GOAL OF THE EXERCISE: Write each entry out again verbatim, pictures excluded.

^^^^^^^^

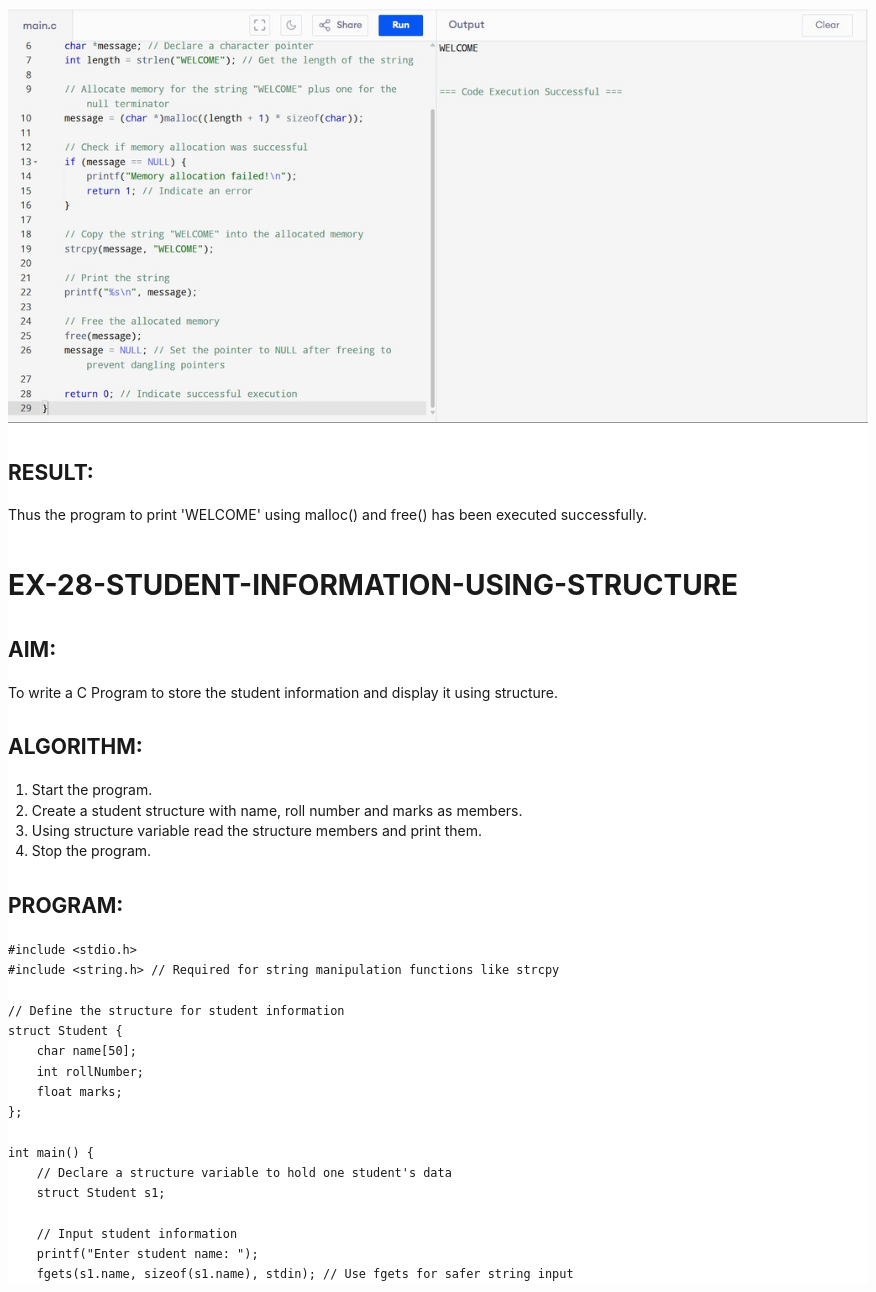 ![alt text](<Screenshot 2025-10-21 205824.jpg>)



## RESULT:
Thus the program to print 'WELCOME' using malloc() and free() has been executed successfully.



# EX-28-STUDENT-INFORMATION-USING-STRUCTURE

## AIM:

To write a C Program to store the student information and display it using structure.

## ALGORITHM:

1.	Start the program.
2.	Create a student structure with name, roll number and marks as members.
3.	Using structure variable read the structure members and print them.
4.	Stop the program.

## PROGRAM:
```
#include <stdio.h>
#include <string.h> // Required for string manipulation functions like strcpy

// Define the structure for student information
struct Student {
    char name[50];
    int rollNumber;
    float marks;
};

int main() {
    // Declare a structure variable to hold one student's data
    struct Student s1;

    // Input student information
    printf("Enter student name: ");
    fgets(s1.name, sizeof(s1.name), stdin); // Use fgets for safer string input
```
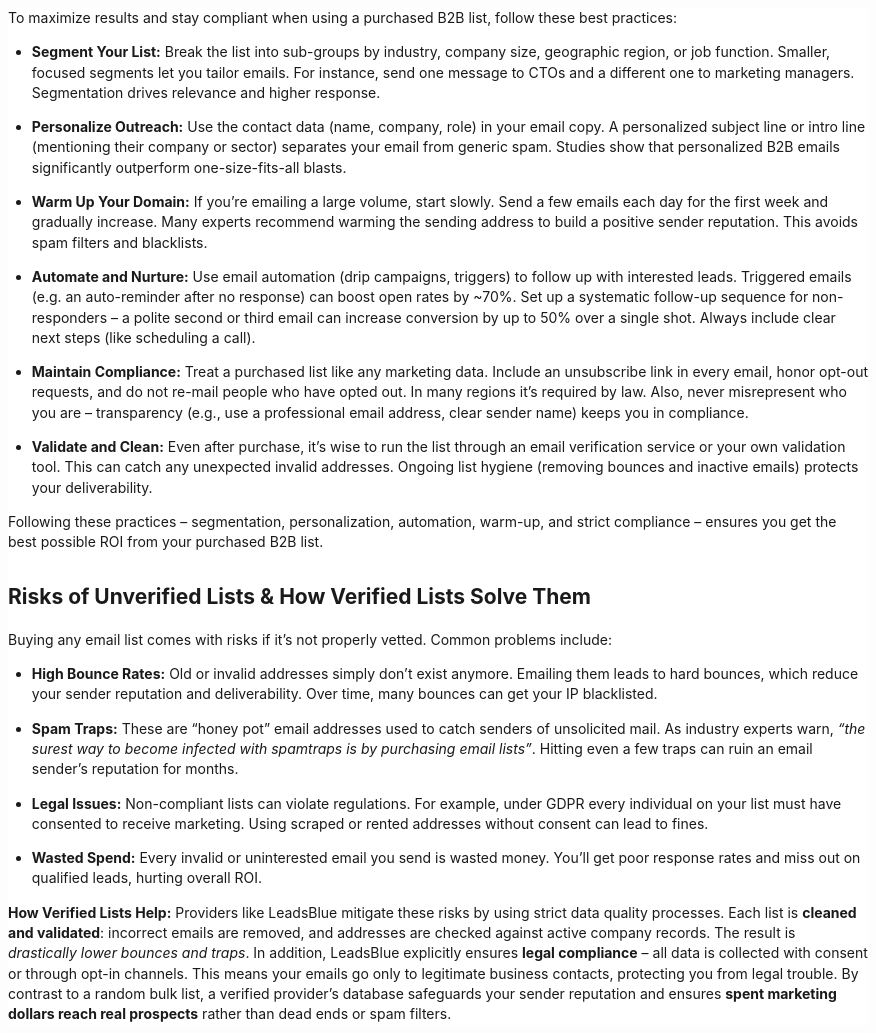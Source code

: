 To maximize results and stay compliant when using a purchased B2B list, follow these best practices:

* **Segment Your List:** Break the list into sub-groups by industry, company size, geographic region, or job function. Smaller, focused segments let you tailor emails. For instance, send one message to CTOs and a different one to marketing managers. Segmentation drives relevance and higher response.

* **Personalize Outreach:** Use the contact data (name, company, role) in your email copy. A personalized subject line or intro line (mentioning their company or sector) separates your email from generic spam. Studies show that personalized B2B emails significantly outperform one-size-fits-all blasts.

* **Warm Up Your Domain:** If you’re emailing a large volume, start slowly. Send a few emails each day for the first week and gradually increase. Many experts recommend warming the sending address to build a positive sender reputation. This avoids spam filters and blacklists.

* **Automate and Nurture:** Use email automation (drip campaigns, triggers) to follow up with interested leads. Triggered emails (e.g. an auto-reminder after no response) can boost open rates by \~70%. Set up a systematic follow-up sequence for non-responders – a polite second or third email can increase conversion by up to 50% over a single shot. Always include clear next steps (like scheduling a call).

* **Maintain Compliance:** Treat a purchased list like any marketing data. Include an unsubscribe link in every email, honor opt-out requests, and do not re-mail people who have opted out. In many regions it’s required by law. Also, never misrepresent who you are – transparency (e.g., use a professional email address, clear sender name) keeps you in compliance.

* **Validate and Clean:** Even after purchase, it’s wise to run the list through an email verification service or your own validation tool. This can catch any unexpected invalid addresses. Ongoing list hygiene (removing bounces and inactive emails) protects your deliverability.

Following these practices – segmentation, personalization, automation, warm-up, and strict compliance – ensures you get the best possible ROI from your purchased B2B list.

## **Risks of Unverified Lists & How Verified Lists Solve Them**

Buying any email list comes with risks if it’s not properly vetted. Common problems include:

* **High Bounce Rates:** Old or invalid addresses simply don’t exist anymore. Emailing them leads to hard bounces, which reduce your sender reputation and deliverability. Over time, many bounces can get your IP blacklisted.

* **Spam Traps:** These are “honey pot” email addresses used to catch senders of unsolicited mail. As industry experts warn, *“the surest way to become infected with spamtraps is by purchasing email lists”*. Hitting even a few traps can ruin an email sender’s reputation for months.

* **Legal Issues:** Non-compliant lists can violate regulations. For example, under GDPR every individual on your list must have consented to receive marketing. Using scraped or rented addresses without consent can lead to fines.

* **Wasted Spend:** Every invalid or uninterested email you send is wasted money. You’ll get poor response rates and miss out on qualified leads, hurting overall ROI.

**How Verified Lists Help:** Providers like LeadsBlue mitigate these risks by using strict data quality processes. Each list is **cleaned and validated**: incorrect emails are removed, and addresses are checked against active company records. The result is *drastically lower bounces and traps*. In addition, LeadsBlue explicitly ensures **legal compliance** – all data is collected with consent or through opt-in channels. This means your emails go only to legitimate business contacts, protecting you from legal trouble. By contrast to a random bulk list, a verified provider’s database safeguards your sender reputation and ensures **spent marketing dollars reach real prospects** rather than dead ends or spam filters.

^^^^^^^^

SOLUTION FOR THIS PROBLEM:
 ![alt text](<Screenshot 2025-10-21 205824.jpg>)



## RESULT:
Thus the program to print 'WELCOME' using malloc() and free() has been executed successfully.



# EX-28-STUDENT-INFORMATION-USING-STRUCTURE

## AIM:

To write a C Program to store the student information and display it using structure.

## ALGORITHM:

1.	Start the program.
2.	Create a student structure with name, roll number and marks as members.
3.	Using structure variable read the structure members and print them.
4.	Stop the program.

## PROGRAM:
```
#include <stdio.h>
#include <string.h> // Required for string manipulation functions like strcpy

// Define the structure for student information
struct Student {
    char name[50];
    int rollNumber;
    float marks;
};

int main() {
    // Declare a structure variable to hold one student's data
    struct Student s1;

    // Input student information
    printf("Enter student name: ");
    fgets(s1.name, sizeof(s1.name), stdin); // Use fgets for safer string input
```
Source code

: To maximize results and stay compliant when using a purchased B2B list, follow these best practices:

* **Segment Your List:** Break the list into sub-groups by industry, company size, geographic region, or job function. Smaller, focused segments let you tailor emails. For instance, send one message to CTOs and a different one to marketing managers. Segmentation drives relevance and higher response.

* **Personalize Outreach:** Use the contact data (name, company, role) in your email copy. A personalized subject line or intro line (mentioning their company or sector) separates your email from generic spam. Studies show that personalized B2B emails significantly outperform one-size-fits-all blasts.

* **Warm Up Your Domain:** If you’re emailing a large volume, start slowly. Send a few emails each day for the first week and gradually increase. Many experts recommend warming the sending address to build a positive sender reputation. This avoids spam filters and blacklists.

* **Automate and Nurture:** Use email automation (drip campaigns, triggers) to follow up with interested leads. Triggered emails (e.g. an auto-reminder after no response) can boost open rates by \~70%. Set up a systematic follow-up sequence for non-responders – a polite second or third email can increase conversion by up to 50% over a single shot. Always include clear next steps (like scheduling a call).

* **Maintain Compliance:** Treat a purchased list like any marketing data. Include an unsubscribe link in every email, honor opt-out requests, and do not re-mail people who have opted out. In many regions it’s required by law. Also, never misrepresent who you are – transparency (e.g., use a professional email address, clear sender name) keeps you in compliance.

* **Validate and Clean:** Even after purchase, it’s wise to run the list through an email verification service or your own validation tool. This can catch any unexpected invalid addresses. Ongoing list hygiene (removing bounces and inactive emails) protects your deliverability.

Following these practices – segmentation, personalization, automation, warm-up, and strict compliance – ensures you get the best possible ROI from your purchased B2B list.

## **Risks of Unverified Lists & How Verified Lists Solve Them**

Buying any email list comes with risks if it’s not properly vetted. Common problems include:

* **High Bounce Rates:** Old or invalid addresses simply don’t exist anymore. Emailing them leads to hard bounces, which reduce your sender reputation and deliverability. Over time, many bounces can get your IP blacklisted.

* **Spam Traps:** These are “honey pot” email addresses used to catch senders of unsolicited mail. As industry experts warn, *“the surest way to become infected with spamtraps is by purchasing email lists”*. Hitting even a few traps can ruin an email sender’s reputation for months.

* **Legal Issues:** Non-compliant lists can violate regulations. For example, under GDPR every individual on your list must have consented to receive marketing. Using scraped or rented addresses without consent can lead to fines.

* **Wasted Spend:** Every invalid or uninterested email you send is wasted money. You’ll get poor response rates and miss out on qualified leads, hurting overall ROI.

**How Verified Lists Help:** Providers like LeadsBlue mitigate these risks by using strict data quality processes. Each list is **cleaned and validated**: incorrect emails are removed, and addresses are checked against active company records. The result is *drastically lower bounces and traps*. In addition, LeadsBlue explicitly ensures **legal compliance** – all data is collected with consent or through opt-in channels. This means your emails go only to legitimate business contacts, protecting you from legal trouble. By contrast to a random bulk list, a verified provider’s database safeguards your sender reputation and ensures **spent marketing dollars reach real prospects** rather than dead ends or spam filters.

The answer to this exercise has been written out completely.